Odd Squares

By Sebastiaan

No, this is not a post about strange squares. It's all about odd squares though.

Warning! Non-mathematicians may find this post unreadable.

Let me list the first few:

1² = 1
3² = 9
5² = 25
7² = 49
9² = 81

At first glance, there does not seem to be a pattern. I got this puzzle from my school, where I study to be a mathematics teacher. It stated:

"The squares of all positive odd integers are eightfolds plus one."

First thing to do was translate this into proper mathematics language.

So, odd, would mean the integer can be written as "2k+1" with k any positive integer.
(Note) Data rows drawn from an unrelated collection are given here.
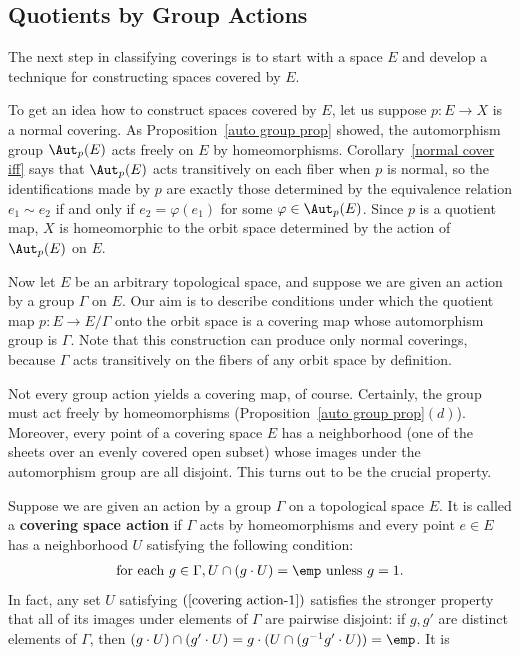\subsection{Quotients by Group Actions}
The next step in classifying coverings is to start with a space $E$ and develop a technique for constructing spaces covered by $E$.\par
To get an idea how to construct spaces covered by $E$, let us suppose $p:E\to X$ is a normal covering. As Proposition~\ref{auto group prop} showed, the automorphism group $\Aut_p(E)$ acts freely on $E$ by homeomorphisms. Corollary~\ref{normal cover iff} says that $\Aut_p(E)$ acts transitively on each fiber when $p$ is normal, so the identifications made by $p$ are exactly those determined by the equivalence relation $e_1\sim e_2$ if and only if $e_2=\varphi(e_1)$ for some $\varphi\in\Aut_p(E)$. Since $p$ is a quotient map, $X$ is homeomorphic to the orbit space determined by the action of $\Aut_p(E)$ on $E$.\par
Now let $E$ be an arbitrary topological space, and suppose we are given an action by a group $\Gamma$ on $E$. Our aim is to describe conditions under which the quotient map $p:E\to E/\Gamma$ onto the orbit space is a covering map whose automorphism group is $\Gamma$. Note that this construction can produce only normal coverings, because $\Gamma$ acts transitively on
the fibers of any orbit space by definition.\par
Not every group action yields a covering map, of course. Certainly, the group must act freely by homeomorphisms (Proposition~\ref{auto group prop}$(d)$). Moreover, every point of a covering space $E$ has a neighborhood (one of the sheets over an evenly covered open subset) whose images under the automorphism group are all disjoint. This turns out to be the crucial property.\par
Suppose we are given an action by a group $\Gamma$ on a topological space $E$. It is called a \textbf{covering space action} if $\Gamma$ acts by homeomorphisms and every point $e\in E$ has a neighborhood $U$ satisfying the following condition:
\begin{align}\label{covering action-1}
\text{for each }g\in\Gamma, U\cap(g\cdot U)=\emp\text{ unless }g=1.
\end{align}
In fact, any set $U$ satisfying $(\ref{covering action-1})$ satisfies the 
stronger property that all of its images under elements of $\Gamma$ are 
pairwise disjoint: if $g,g'$ are distinct elements of $\Gamma$, then 
$(g\cdot U)\cap(g'\cdot U)=g\cdot(U\cap(g^{-1}g'\cdot U))=\emp$. It is 
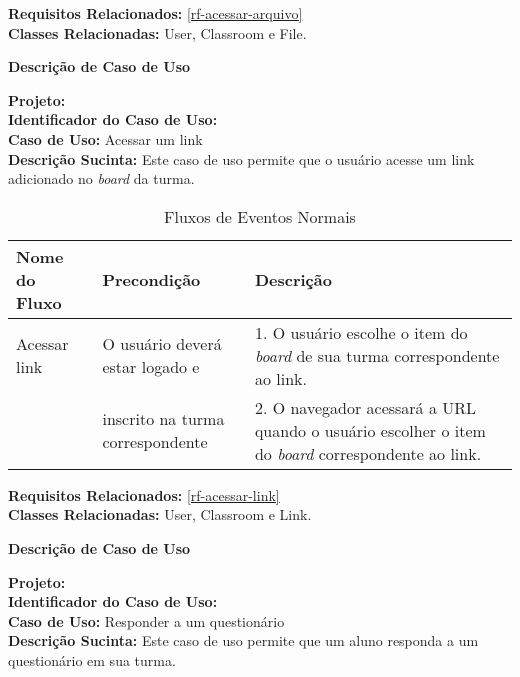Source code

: \noindent  \textbf{Requisitos Relacionados:} \ref{rf-acessar-arquivo}       \\ \textbf{Classes Relacionadas:} User, Classroom e File.

\newpage
\clearpage
\begin{flushright}    \textbf{Descrição de Caso de Uso}   \end{flushright}         
\noindent \textbf{Projeto:} \imprimirtitulo  \\
\textbf{Identificador do Caso de Uso:} \UC\label{uc-acessar-link} \\
\textbf{Caso de Uso:} Acessar um link \\
\noindent \textbf{Descrição Sucinta:} Este caso de uso permite que o usuário acesse um link adicionado no \textit{board} da turma.\\

\begin{table}[H]
	\centering \vspace{0.5cm} \footnotesize
	\caption{Fluxos de Eventos Normais}
	\begin{tabular}{|p{2.3cm}|p{2.5cm}|p{10cm}|} \hline  \rowcolor[rgb]{0.8,0.8,0.8}
		
		Nome do Fluxo & Precondição & Descrição  \\ \hline		
		
		Acessar link & O usuário deverá estar logado e & 1. O usuário escolhe o item do \textit{board} de sua turma correspondente ao link.  \\
		{}    & inscrito na turma correspondente& 2. O navegador acessará a URL quando o usuário escolher o item do \textit{board} correspondente ao link.\\ \hline 
		
		
	\end{tabular}
\end{table}

\noindent  \textbf{Requisitos Relacionados:} \ref{rf-acessar-link}       \\ \textbf{Classes Relacionadas:} User, Classroom e Link.

\newpage
\clearpage
\begin{flushright}    \textbf{Descrição de Caso de Uso}   \end{flushright}         
\noindent \textbf{Projeto:} \imprimirtitulo  \\
\textbf{Identificador do Caso de Uso:} \UC\label{uc-responder-questionario} \\
\textbf{Caso de Uso:} Responder a um questionário \\
\noindent \textbf{Descrição Sucinta:} Este caso de uso permite que um aluno responda a um questionário em sua turma.\\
Thus we get:

(2k+1)²

Also, an eightfold, is "8n" with n any positive integer. Thus we get:

(2k+1)² = 8n + 1

Now let's work out the brackets...

4k² + 4k + 1 = 8n + 1
4k² + 4k = 8n
for all positive integers k and n.

So now we have a relatively simple statement to proof. First thing that springs to mind is induction, but if you look just a little bit further... you'll find a much simpler and more elegant proof.

So, let's first start by dividing by four.

k² + k= 2n

What's left to proof is that the sum of an integer and its square is even. There are multiple approaches to solving this, I'll give you two.

Say, k is even. Then k² is most certainly even, for (2p)² is 4p² which is a multiple of four and thus even. When you add another even integer, it will always remain even.
Say, k is odd. Then k² is odd, for (2p+1)² is 4p² + 4p + 1, which are two even integers plus one, making it odd. Now add the same odd integer k, you will get an even integer, for two odds make an even.

So, for any positive integer k, we get an even integer. Thus every odd square is an eightfold plus one.
Q.E.D.

Another approach could be rewriting the left-hand of the equation, that would make k(k+1) = 2n. Now, an integer multiplied by the next integer, would always be 'odd' times 'even' or 'even' times 'odd'. This always makes even.
Q.E.D.